What to produce
Check which lines in the records hold "currentLiquidationThreshold" and report how many there are, with no other text.

Records
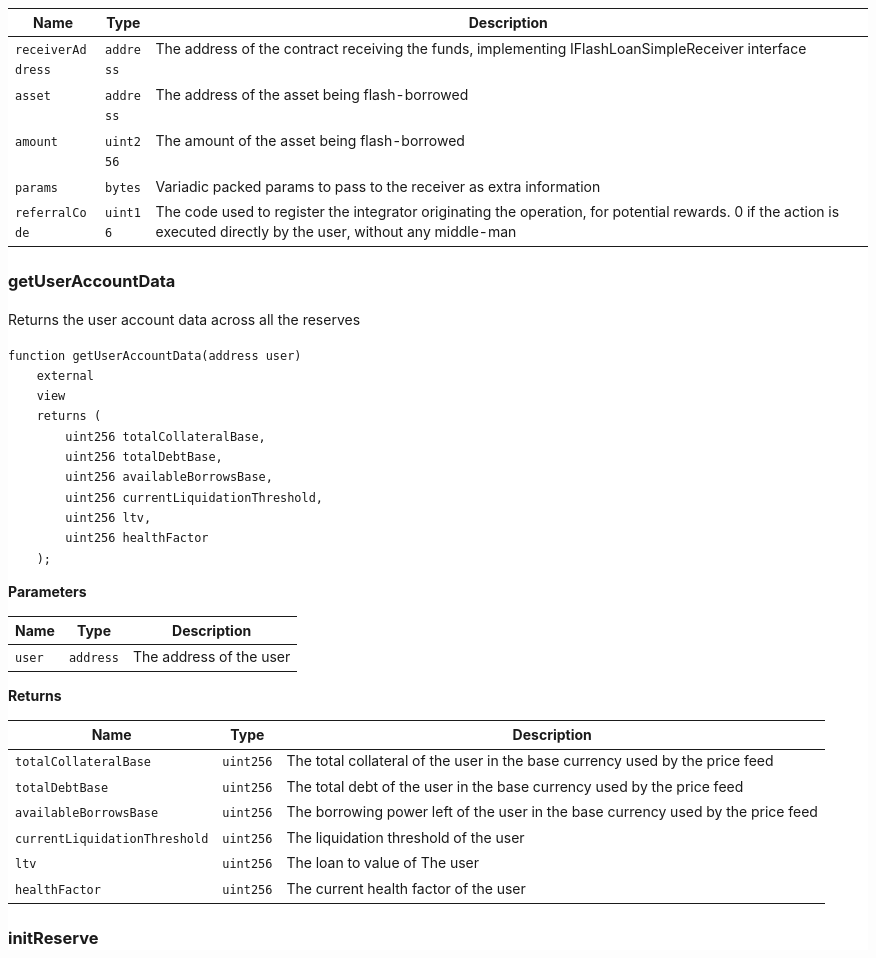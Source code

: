 |Name|Type|Description|
|----|----|-----------|
|`receiverAddress`|`address`|The address of the contract receiving the funds, implementing IFlashLoanSimpleReceiver interface|
|`asset`|`address`|The address of the asset being flash-borrowed|
|`amount`|`uint256`|The amount of the asset being flash-borrowed|
|`params`|`bytes`|Variadic packed params to pass to the receiver as extra information|
|`referralCode`|`uint16`|The code used to register the integrator originating the operation, for potential rewards. 0 if the action is executed directly by the user, without any middle-man|


### getUserAccountData

Returns the user account data across all the reserves


```solidity
function getUserAccountData(address user)
    external
    view
    returns (
        uint256 totalCollateralBase,
        uint256 totalDebtBase,
        uint256 availableBorrowsBase,
        uint256 currentLiquidationThreshold,
        uint256 ltv,
        uint256 healthFactor
    );
```
**Parameters**

|Name|Type|Description|
|----|----|-----------|
|`user`|`address`|The address of the user|

**Returns**

|Name|Type|Description|
|----|----|-----------|
|`totalCollateralBase`|`uint256`|The total collateral of the user in the base currency used by the price feed|
|`totalDebtBase`|`uint256`|The total debt of the user in the base currency used by the price feed|
|`availableBorrowsBase`|`uint256`|The borrowing power left of the user in the base currency used by the price feed|
|`currentLiquidationThreshold`|`uint256`|The liquidation threshold of the user|
|`ltv`|`uint256`|The loan to value of The user|
|`healthFactor`|`uint256`|The current health factor of the user|


### initReserve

Worked solution
2